I have VMware 7.0 that I've struggled with to setup a two node HA vsan cluster with a witness node. Here is my hardware:

3 Lenovo dual CPU RD440 servers with 128gb ram each. All three have 118gb optane drives for caching and 1tb ssds for boot. All three have 8 port Avago tri mode raid/hba cards. Servers hold 8 drives but I have the boot ssds installed where the DVD used to be. My two servers for VM/vsan have 8 1tb ssds currently in raid 5 with hot spare. Third server has boot drive, optane as mentioned, unused 1tb ssd, and 5 8tb HDDs I plan to use with a backup VM.

I need to run two windows servers and eventually an SQL server and want to do this on an HA cluster. My plan was two physical servers to hold vsan data and be the two nodes and use the third server as a witness (monitor in proxmox) by running the esxi witness appliance. This would leave resources free on that server to run a backup solution likely in a VM.

For networking all three servers have the 1g hardware management port (IPMI I believe) 2 1g onboard NICs currently unused. 2 spp+ 10g dual port cards and 2 10g RJ45 dual port cards. At present 1 SFP card in each machine is attached to a standalone L3 switch for vsan traffic, the other SFP plugs into my L3 frontend switch, and the RJ45 cards will also plug into the L3 frontend. Actually in time I will move one server to another building using existing fiber and existing L3 switch identical to the current frontend switch. These switches are connected by a pair of fiber connections and a pair of RJ45 over cat6a.

My goal: have two windows domain controllers with one serving a database and the other a file server. In time this Access databases back end will be migrated to SQL. I need HA for these servers. I would like to not have to buy a fourth server. My backup storage is enough for nightly, weekly, monthly and annual backups. I don't have a lot of data, around 2tb at most. Only a small portion needs nightly backups, around 200gb and I only need to backup changed files.

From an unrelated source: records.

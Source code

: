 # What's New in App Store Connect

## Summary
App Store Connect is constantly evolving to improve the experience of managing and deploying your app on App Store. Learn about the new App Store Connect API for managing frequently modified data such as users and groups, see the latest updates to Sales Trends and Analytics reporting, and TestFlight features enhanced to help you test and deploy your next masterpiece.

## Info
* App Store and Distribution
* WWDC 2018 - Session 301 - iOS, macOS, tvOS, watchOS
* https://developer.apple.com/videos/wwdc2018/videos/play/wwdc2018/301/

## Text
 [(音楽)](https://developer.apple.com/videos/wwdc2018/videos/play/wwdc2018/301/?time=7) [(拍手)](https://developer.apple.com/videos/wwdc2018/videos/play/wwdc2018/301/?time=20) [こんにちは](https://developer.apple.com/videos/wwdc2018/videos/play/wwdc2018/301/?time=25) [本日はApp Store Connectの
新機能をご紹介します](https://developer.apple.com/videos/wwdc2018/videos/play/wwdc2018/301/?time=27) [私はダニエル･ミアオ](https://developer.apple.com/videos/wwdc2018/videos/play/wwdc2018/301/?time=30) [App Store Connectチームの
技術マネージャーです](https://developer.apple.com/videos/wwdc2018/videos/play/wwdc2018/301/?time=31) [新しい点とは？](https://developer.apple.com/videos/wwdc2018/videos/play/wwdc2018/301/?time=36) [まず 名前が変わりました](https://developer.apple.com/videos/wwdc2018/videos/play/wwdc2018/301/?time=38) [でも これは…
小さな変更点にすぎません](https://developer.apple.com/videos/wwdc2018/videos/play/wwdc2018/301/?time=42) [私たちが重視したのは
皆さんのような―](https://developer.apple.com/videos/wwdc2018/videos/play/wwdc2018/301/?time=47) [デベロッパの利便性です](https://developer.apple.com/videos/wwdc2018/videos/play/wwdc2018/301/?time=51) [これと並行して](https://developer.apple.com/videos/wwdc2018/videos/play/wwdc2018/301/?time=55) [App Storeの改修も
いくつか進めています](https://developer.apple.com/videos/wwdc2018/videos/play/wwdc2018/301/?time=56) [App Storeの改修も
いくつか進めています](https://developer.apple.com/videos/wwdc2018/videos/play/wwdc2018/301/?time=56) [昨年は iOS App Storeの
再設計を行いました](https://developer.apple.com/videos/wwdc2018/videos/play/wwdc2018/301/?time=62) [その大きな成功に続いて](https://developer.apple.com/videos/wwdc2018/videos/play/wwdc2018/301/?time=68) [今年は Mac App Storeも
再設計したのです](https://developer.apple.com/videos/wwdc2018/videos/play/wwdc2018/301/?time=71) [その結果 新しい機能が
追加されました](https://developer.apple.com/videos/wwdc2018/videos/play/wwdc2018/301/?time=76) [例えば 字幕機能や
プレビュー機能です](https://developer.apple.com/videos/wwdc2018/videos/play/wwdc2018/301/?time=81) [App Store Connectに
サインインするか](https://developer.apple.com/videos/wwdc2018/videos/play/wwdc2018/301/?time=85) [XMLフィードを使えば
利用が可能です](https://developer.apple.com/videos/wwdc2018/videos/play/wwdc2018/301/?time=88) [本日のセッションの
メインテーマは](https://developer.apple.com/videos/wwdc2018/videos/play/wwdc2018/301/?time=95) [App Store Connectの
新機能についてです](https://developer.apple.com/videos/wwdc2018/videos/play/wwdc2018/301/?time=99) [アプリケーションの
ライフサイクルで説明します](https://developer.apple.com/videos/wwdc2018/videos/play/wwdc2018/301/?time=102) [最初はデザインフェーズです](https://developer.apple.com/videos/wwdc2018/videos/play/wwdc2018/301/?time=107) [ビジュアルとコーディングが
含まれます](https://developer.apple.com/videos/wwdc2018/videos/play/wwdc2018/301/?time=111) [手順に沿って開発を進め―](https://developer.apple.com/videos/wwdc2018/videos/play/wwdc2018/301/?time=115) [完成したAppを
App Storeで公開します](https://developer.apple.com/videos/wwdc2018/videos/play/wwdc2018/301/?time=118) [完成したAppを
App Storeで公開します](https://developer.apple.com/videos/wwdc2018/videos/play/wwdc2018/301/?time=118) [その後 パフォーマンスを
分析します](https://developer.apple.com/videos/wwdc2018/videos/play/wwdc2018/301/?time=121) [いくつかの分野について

SO! Can I do two main storage nodes using CEPH or something like it and use the third server just for the quorum? Can the third server then run my backup solution (looking at proxmox here as well)? Is it ok to keep my hardware raid intact? Can I cache the storage traffic with my optane drives? Lastly can I set all this up on the free version for testing and then easily add subscriptions later?

In short I am about to just ditch the $7k we spent on VMware essentials because its a pain in the butt, not intuitive, clumsy interface, limited hardware compatibility (my servers can't run 8.0) etc. I'd rather pay annually for Proxmox if it can make my life easier. I'm small business that normally could run on a single server and a backup solution but the need for a database for production has arisen and it will need to run on HA, even of its minimalist as every part of my production process will have a PC running the frontend of the database for data entry to get us off a paper system. The database is built and has been beta tested. Now I just need the hardware and virtual HA solution to run it on and I'm not impressed with VMware.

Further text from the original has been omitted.